Share your dilemmas and get honest opinions from other Mumsnetters.

DS dating a “influencer”, to think we just need to bite our tongues

700 replies

Thatsnotmyjobtoday · 17/12/2025 06:51

DS is 26, normal job, normal life, very happy. He is currently in the early stages of a new relationship and his girlfriends job is social media, YouTube mostly but also TikTok etc. she seems to earn well from it and does mostly travel/experience content.
Personally I don’t really rate social media creators as a career but I understand some do very well from it, she seems like an intelligent girl, has a degree etc.
DH has much stronger views and thinks it’s idiotic and suggests a low IQ. He is adamant we need to ward DS off the girl. I think that would be futile, in my experience expressing discontent with an adult DCs decisions tends to only lead to them going further in on it.
I do have concerns they he might get tempted into the social media world or that her travel heavy lifestyle will make maintaining the relationship difficult, but I also think that is not our problem and DS will just have to navigate it if it comes up.
DH on the other hand is under the opinion that him being an adult doesn’t mean we aren’t his parents and a word of caution/advice is our duty in this situation.
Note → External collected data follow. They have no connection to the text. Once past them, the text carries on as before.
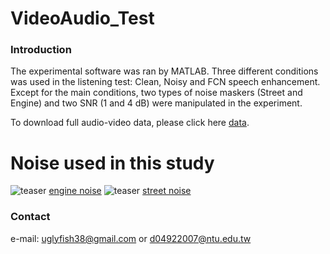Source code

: # VideoAudio_Test

### Introduction
The experimental software was ran by MATLAB. Three different conditions was used in the listening test: Clean, Noisy and FCN speech enhancement. Except for the main conditions, two types of noise maskers (Street and Engine) and two SNR (1 and 4 dB) were manipulated in the experiment.

To download full audio-video data, please click here [data](https://drive.google.com/drive/folders/1iycJkD47wdJO9xw48ChR4g4cCmDnH4Iu?usp=sharing).


# Noise used in this study
![teaser](https://github.com/JasonSWFu/VideoAudio_Test/blob/master/images/engine.bmp) [engine noise](https://github.com/JasonSWFu/VideoAudio_Test/blob/master/noise_audio/engine.wav)
![teaser](https://github.com/JasonSWFu/VideoAudio_Test/blob/master/images/street.bmp)  [street noise](https://github.com/JasonSWFu/VideoAudio_Test/blob/master/noise_audio/street.wav)
      
    
### Contact

e-mail: uglyfish38@gmail.com or d04922007@ntu.edu.tw

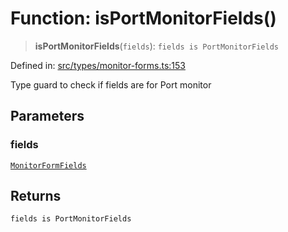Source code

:# Function: isPortMonitorFields()

> **isPortMonitorFields**(`fields`): `fields is PortMonitorFields`

Defined in: [src/types/monitor-forms.ts:153](https://github.com/Nick2bad4u/Uptime-Watcher/blob/2a45eeb1723f8f7089001af2c92aa07d82dfe7e4/src/types/monitor-forms.ts#L153)

Type guard to check if fields are for Port monitor

## Parameters

### fields

[`MonitorFormFields`](../type-aliases/MonitorFormFields.md)

## Returns

`fields is PortMonitorFields`
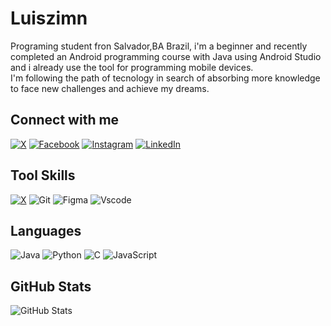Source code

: # Luiszimn
Programing student fron Salvador,BA Brazil, i'm a beginner and recently completed an Android programming course 
with Java using Android Studio and i already use the tool for programming mobile devices.        
I'm following the path of tecnology in search of absorbing more knowledge to face new challenges and achieve my dreams.

## Connect with me
[![X](https://img.shields.io/badge/X-000?style=for-the-badge&logo=x)](https://x.com/luiszimn17)
[![Facebook](https://img.shields.io/badge/Facebook-1877F2?style=for-the-badge&logo=facebook&logoColor=white)](https://facebook.com/luiszimn)
[![Instagram](https://img.shields.io/badge/Instagram-E4405F?style=for-the-badge&logo=instagram&logoColor=white)](https://instagram.com/luiszimn02)
[![LinkedIn](https://img.shields.io/badge/LinkedIn-0077B5?style=for-the-badge&logo=linkedin&logoColor=white)](https://www.linkedin.com/in/lu%C3%ADszimn/)


## Tool Skills
[![X](https://img.shields.io/badge/Android_Studio-009?style=for-the-badge&logo=android)](https://x.com/SEUUSERNAME)
![Git](https://img.shields.io/badge/GIT-E44C30?style=for-the-badge&logo=git&logoColor=white)
	![Figma](https://img.shields.io/badge/Figma-696969?style=for-the-badge&logo=figma&logoColor=figma)
	![Vscode](https://img.shields.io/badge/Vscode-007ACC?style=for-the-badge&logo=visual-studio-code&logoColor=white)

## Languages

![Java](https://img.shields.io/badge/java-ec1c24.svg?style=for-the-badge&logo=openjdk&logoColor=white)
![Python](https://img.shields.io/badge/Python-3776AB?style=for-the-badge&logo=python&logoColor=white)
![C](https://img.shields.io/badge/C-005789C?style=for-the-badge&logo=c&logoColor=white)
![JavaScript](https://img.shields.io/badge/JavaScript-F7DF1E?style=for-the-badge&logo=javascript&logoColor=black)


## GitHub Stats
![GitHub Stats](https://github-readme-stats.vercel.app/api?username=luiszimn&theme=transparent&bg_color=000&border_color=30A3DC&show_icons=true&icon_color=30A3DC&title_color=E94D5F&text_color=FFF)




<!---
luiszimn/luiszimn is a ✨ special ✨ repository because its `README.md` (this file) appears on your GitHub profile.
You can click the Preview link to take a look at your changes.
--->
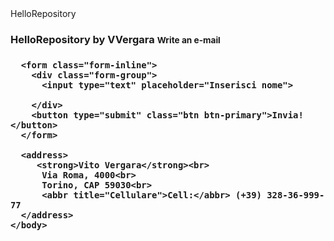 <!DOCTYPE html>
<html lang="en">
  <head>HelloRepository</head> 
    <body>
      <H3>HelloRepository by VVergara <small> Write an e-mail</small><H3>
 
      <form class="form-inline">
        <div class="form-group">
          <input type="text" placeholder="Inserisci nome">
          
        </div>
        <button type="submit" class="btn btn-primary">Invia!</button>
      </form>
      
      <address>
         <strong>Vito Vergara</strong><br>
          Via Roma, 4000<br>
          Torino, CAP 59030<br>
          <abbr title="Cellulare">Cell:</abbr> (+39) 328-36-999-77
      </address>
    </body>
</html>

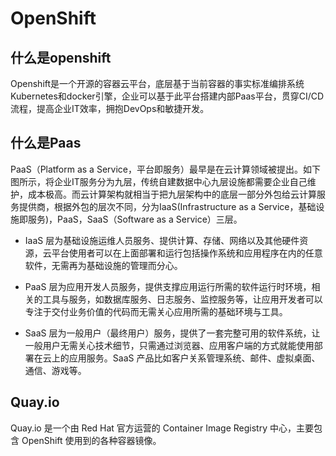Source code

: # OpenShift
## 什么是openshift
Openshift是一个开源的容器云平台，底层基于当前容器的事实标准编排系统Kubernetes和docker引擎，企业可以基于此平台搭建内部Paas平台，贯穿CI/CD流程，提高企业IT效率，拥抱DevOps和敏捷开发。

## 什么是Paas
PaaS（Platform as a Service，平台即服务）最早是在云计算领域被提出。如下图所示，将企业IT服务分为九层，传统自建数据中心九层设施都需要企业自己维护，成本极高。而云计算架构就相当于把九层架构中的底层一部分外包给云计算服务提供商，根据外包的层次不同，分为IaaS(Infrastructure as a Service，基础设施即服务)，PaaS，SaaS（Software as a Service）三层。

- IaaS 层为基础设施运维人员服务、提供计算、存储、网络以及其他硬件资源，云平台使用者可以在上面部署和运行包括操作系统和应用程序在内的任意软件，无需再为基础设施的管理而分心。

- PaaS 层为应用开发人员服务，提供支撑应用运行所需的软件运行时环境，相关的工具与服务，如数据库服务、日志服务、监控服务等，让应用开发者可以专注于交付业务价值的代码而无需关心应用所需的基础环境与工具。

- SaaS 层为一般用户（最终用户）服务，提供了一套完整可用的软件系统，让一般用户无需关心技术细节，只需通过浏览器、应用客户端的方式就能使用部署在云上的应用服务。SaaS 产品比如客户关系管理系统、邮件、虚拟桌面、通信、游戏等。

## Quay.io
Quay.io 是一个由 Red Hat 官方运营的 Container Image Registry 中心，主要包含 OpenShift 使用到的各种容器镜像。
Im worried DH is going to say something over Christmas (they aren’t spending it together but DS is coming home) and it’s going to result in an argument. Right now I’d say DS is in the smitten and doting phase so even if we did offer our opinions (which I don’t think we should) I doubt he’d listen as obviously she’s the best thing since sliced bread right now. I also worry we might not actually be qualified to comment as we aren’t part of the social media generation so have limited understanding on how it actually works.

AIBU to say we just need to bite our tongues, not rock the boat and see where it goes?

OP posts:
PeachySmile2 · 17/12/2025 09:10

Judgey judgey. Your poor son and the gf.

MumWifeOther · 17/12/2025 09:10

Thatsnotmyjobtoday · 17/12/2025 06:51

DS is 26, normal job, normal life, very happy. He is currently in the early stages of a new relationship and his girlfriends job is social media, YouTube mostly but also TikTok etc. she seems to earn well from it and does mostly travel/experience content.
Personally I don’t really rate social media creators as a career but I understand some do very well from it, she seems like an intelligent girl, has a degree etc.
DH has much stronger views and thinks it’s idiotic and suggests a low IQ. He is adamant we need to ward DS off the girl. I think that would be futile, in my experience expressing discontent with an adult DCs decisions tends to only lead to them going further in on it.
I do have concerns they he might get tempted into the social media world or that her travel heavy lifestyle will make maintaining the relationship difficult, but I also think that is not our problem and DS will just have to navigate it if it comes up.
DH on the other hand is under the opinion that him being an adult doesn’t mean we aren’t his parents and a word of caution/advice is our duty in this situation.

Im worried DH is going to say something over Christmas (they aren’t spending it together but DS is coming home) and it’s going to result in an argument. Right now I’d say DS is in the smitten and doting phase so even if we did offer our opinions (which I don’t think we should) I doubt he’d listen as obviously she’s the best thing since sliced bread right now. I also worry we might not actually be qualified to comment as we aren’t part of the social media generation so have limited understanding on how it actually works.

AIBU to say we just need to bite our tongues, not rock the boat and see where it goes?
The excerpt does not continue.